Não se trata, ressalvou, de adotar a mesma legislação em toda parte nem de impor aos países pobres os padrões do mundo rico. Além disso, será preciso ajudar esses países a implementar padrões sociais e ambientais mais elevados. Esse argumento foi usado em várias ocasiões, sem convencer os negociadores brasileiros, embora eles se queixem da vantagem competitiva de países com regras mais frouxas, como a China.
Sarkozy discursou na abertura da reunião do Fórum Econômico Mundial. Dedicou a maior parte do tempo à crise financeira global e à necessidade de reformas. Acabou aproveitando a ocasião para uma série de cobranças dirigidas a parceiros do Ocidente e do Oriente.
“Como podemos conceber que num mundo competitivo os bancos europeus tenham três vezes mais capital para cobrir riscos que os bancos americanos ou asiáticos? Regras financeiras combinadas em reuniões do Grupo dos 20 (G-20) não foram adotadas igualmente por todos os membros do clube”, queixou-se o presidente. “Temos de construir nosso futuro comum com base nos ganhos do multilateralismo, do G-20 e de Copenhague”, proclamou.
A cobrança estendeu-se às políticas de câmbio e aos desequilíbrios internacionais. “Países com superávit comercial devem consumir mais e elevar os padrões de vida e de proteção social de seus cidadãos. Países com déficit devem esforçar-se para consumir um pouco menos e pagar seus débitos.” A primeira parte foi, obviamente, dirigida à China. A segunda, aos Estados Unidos.

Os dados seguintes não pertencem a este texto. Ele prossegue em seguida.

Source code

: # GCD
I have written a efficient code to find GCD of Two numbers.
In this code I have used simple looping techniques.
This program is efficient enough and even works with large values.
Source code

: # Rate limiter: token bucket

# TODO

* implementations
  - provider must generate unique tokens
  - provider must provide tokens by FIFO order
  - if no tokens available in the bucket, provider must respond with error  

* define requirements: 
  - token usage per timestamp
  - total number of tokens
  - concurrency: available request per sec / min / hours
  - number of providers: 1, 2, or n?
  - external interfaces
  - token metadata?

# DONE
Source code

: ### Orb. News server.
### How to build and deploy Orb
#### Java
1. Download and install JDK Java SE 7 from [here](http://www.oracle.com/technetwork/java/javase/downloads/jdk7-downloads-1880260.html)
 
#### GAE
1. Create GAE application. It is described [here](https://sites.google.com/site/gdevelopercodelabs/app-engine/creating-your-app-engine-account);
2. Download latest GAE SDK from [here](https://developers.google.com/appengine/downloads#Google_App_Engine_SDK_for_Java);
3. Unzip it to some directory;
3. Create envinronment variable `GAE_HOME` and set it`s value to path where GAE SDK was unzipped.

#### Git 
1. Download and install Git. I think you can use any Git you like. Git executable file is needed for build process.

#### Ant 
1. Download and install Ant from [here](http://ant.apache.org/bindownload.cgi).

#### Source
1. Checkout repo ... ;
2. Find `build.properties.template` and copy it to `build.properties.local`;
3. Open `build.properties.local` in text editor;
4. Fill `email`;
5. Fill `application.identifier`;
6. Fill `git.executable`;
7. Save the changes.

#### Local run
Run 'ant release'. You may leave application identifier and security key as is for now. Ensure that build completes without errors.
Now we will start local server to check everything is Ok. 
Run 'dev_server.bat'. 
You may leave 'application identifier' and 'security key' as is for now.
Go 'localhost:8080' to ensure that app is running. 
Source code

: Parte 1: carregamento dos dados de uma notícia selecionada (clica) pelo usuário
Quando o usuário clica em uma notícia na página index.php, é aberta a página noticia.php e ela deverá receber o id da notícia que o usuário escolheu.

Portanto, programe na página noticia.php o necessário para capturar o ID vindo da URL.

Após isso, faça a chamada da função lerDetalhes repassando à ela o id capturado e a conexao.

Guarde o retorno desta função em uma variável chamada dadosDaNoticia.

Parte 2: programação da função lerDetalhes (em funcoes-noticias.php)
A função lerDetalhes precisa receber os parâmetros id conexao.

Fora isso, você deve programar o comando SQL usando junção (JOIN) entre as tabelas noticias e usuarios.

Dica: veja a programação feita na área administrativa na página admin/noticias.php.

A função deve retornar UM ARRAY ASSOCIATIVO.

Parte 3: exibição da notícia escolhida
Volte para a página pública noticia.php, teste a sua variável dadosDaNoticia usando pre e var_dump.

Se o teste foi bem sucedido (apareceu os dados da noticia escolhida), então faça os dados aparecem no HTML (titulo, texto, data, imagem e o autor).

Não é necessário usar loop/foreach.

O câmbio, afirmou Sarkozy, é um elemento central desses desequilíbrios. “Não podemos ter um mundo multipolar e uma única moeda de referência em todo o mundo”, dise, em referência ao dólar. Em seguida, atacou a China e sua moeda subvalorizada. “Não podemos pregar o comércio livre e tolerar o dumping monetário.”
Em 2011, lembrou, a França presidirá o G-8 e o G-20 e vai por a reforma do sistema monetário internacional da agenda. “Precisamos de um novo Bretton Woods”, disse, referindo-se ao acordo de fundação do FMI, em 1944.
Ele ainda voltou a defender a cobrança de um imposto “sobre a especulação”, proposto pelo primeiro-ministro Gordon Brown, do Reino Unido, e apoiado por governos europeus, mas não pelo americano. Seria um dos passos necessários, afirmou, para a reabilitação dos sistemas econômico e financeiro.